DATA FOR THIS EXERCISE:
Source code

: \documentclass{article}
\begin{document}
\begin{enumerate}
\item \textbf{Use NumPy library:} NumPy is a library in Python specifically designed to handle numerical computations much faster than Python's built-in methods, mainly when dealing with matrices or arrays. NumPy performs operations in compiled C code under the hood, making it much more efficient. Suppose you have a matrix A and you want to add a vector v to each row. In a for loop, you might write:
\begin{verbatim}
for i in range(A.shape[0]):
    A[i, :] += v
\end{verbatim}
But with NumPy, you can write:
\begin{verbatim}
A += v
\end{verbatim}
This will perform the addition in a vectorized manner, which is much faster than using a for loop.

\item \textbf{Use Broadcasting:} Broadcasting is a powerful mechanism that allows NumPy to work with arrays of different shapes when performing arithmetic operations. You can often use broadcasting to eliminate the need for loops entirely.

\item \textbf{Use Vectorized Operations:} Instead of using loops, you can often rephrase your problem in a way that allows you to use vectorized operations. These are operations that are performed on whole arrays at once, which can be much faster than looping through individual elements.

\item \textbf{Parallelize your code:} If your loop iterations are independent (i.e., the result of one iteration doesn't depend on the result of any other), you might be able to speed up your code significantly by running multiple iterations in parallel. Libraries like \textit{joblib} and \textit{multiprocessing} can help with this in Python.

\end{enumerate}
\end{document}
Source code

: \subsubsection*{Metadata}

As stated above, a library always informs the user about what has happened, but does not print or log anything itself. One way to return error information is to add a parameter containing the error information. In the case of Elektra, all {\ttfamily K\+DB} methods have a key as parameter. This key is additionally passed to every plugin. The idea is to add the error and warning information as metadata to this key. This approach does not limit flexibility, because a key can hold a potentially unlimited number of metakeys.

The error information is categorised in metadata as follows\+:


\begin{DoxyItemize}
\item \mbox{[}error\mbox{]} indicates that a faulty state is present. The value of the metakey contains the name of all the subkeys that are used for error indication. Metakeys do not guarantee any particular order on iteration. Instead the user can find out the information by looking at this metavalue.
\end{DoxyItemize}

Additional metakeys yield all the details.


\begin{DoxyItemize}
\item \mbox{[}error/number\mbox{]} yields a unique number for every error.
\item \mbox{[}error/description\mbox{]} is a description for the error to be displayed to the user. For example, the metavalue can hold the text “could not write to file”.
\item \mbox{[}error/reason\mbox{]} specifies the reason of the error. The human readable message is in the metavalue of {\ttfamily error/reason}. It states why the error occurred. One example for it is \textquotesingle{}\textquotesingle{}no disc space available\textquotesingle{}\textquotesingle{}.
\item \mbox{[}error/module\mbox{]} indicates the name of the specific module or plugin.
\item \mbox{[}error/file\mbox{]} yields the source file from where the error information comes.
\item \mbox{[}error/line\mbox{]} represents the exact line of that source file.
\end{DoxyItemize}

WORK INSTRUCTIONS: Would you transcribe the records above exactly, leaving nothing out?

WRITTEN ANSWER:
Source code

: \documentclass{article}
\begin{document}
\begin{enumerate}
\item \textbf{Use NumPy library:} NumPy is a library in Python specifically designed to handle numerical computations much faster than Python's built-in methods, mainly when dealing with matrices or arrays. NumPy performs operations in compiled C code under the hood, making it much more efficient. Suppose you have a matrix A and you want to add a vector v to each row. In a for loop, you might write:
\begin{verbatim}
for i in range(A.shape[0]):
    A[i, :] += v
\end{verbatim}
But with NumPy, you can write:
\begin{verbatim}
A += v
\end{verbatim}
This will perform the addition in a vectorized manner, which is much faster than using a for loop.

\item \textbf{Use Broadcasting:} Broadcasting is a powerful mechanism that allows NumPy to work with arrays of different shapes when performing arithmetic operations. You can often use broadcasting to eliminate the need for loops entirely.

\item \textbf{Use Vectorized Operations:} Instead of using loops, you can often rephrase your problem in a way that allows you to use vectorized operations. These are operations that are performed on whole arrays at once, which can be much faster than looping through individual elements.

\item \textbf{Parallelize your code:} If your loop iterations are independent (i.e., the result of one iteration doesn't depend on the result of any other), you might be able to speed up your code significantly by running multiple iterations in parallel. Libraries like \textit{joblib} and \textit{multiprocessing} can help with this in Python.

\end{enumerate}
\end{document}
Source code

: \subsubsection*{Metadata}

As stated above, a library always informs the user about what has happened, but does not print or log anything itself. One way to return error information is to add a parameter containing the error information. In the case of Elektra, all {\ttfamily K\+DB} methods have a key as parameter. This key is additionally passed to every plugin. The idea is to add the error and warning information as metadata to this key. This approach does not limit flexibility, because a key can hold a potentially unlimited number of metakeys.

The error information is categorised in metadata as follows\+:


\begin{DoxyItemize}
\item \mbox{[}error\mbox{]} indicates that a faulty state is present. The value of the metakey contains the name of all the subkeys that are used for error indication. Metakeys do not guarantee any particular order on iteration. Instead the user can find out the information by looking at this metavalue.
\end{DoxyItemize}

Additional metakeys yield all the details.


\begin{DoxyItemize}
\item \mbox{[}error/number\mbox{]} yields a unique number for every error.
\item \mbox{[}error/description\mbox{]} is a description for the error to be displayed to the user. For example, the metavalue can hold the text “could not write to file”.
\item \mbox{[}error/reason\mbox{]} specifies the reason of the error. The human readable message is in the metavalue of {\ttfamily error/reason}. It states why the error occurred. One example for it is \textquotesingle{}\textquotesingle{}no disc space available\textquotesingle{}\textquotesingle{}.
\item \mbox{[}error/module\mbox{]} indicates the name of the specific module or plugin.
\item \mbox{[}error/file\mbox{]} yields the source file from where the error information comes.
\item \mbox{[}error/line\mbox{]} represents the exact line of that source file.
\end{DoxyItemize}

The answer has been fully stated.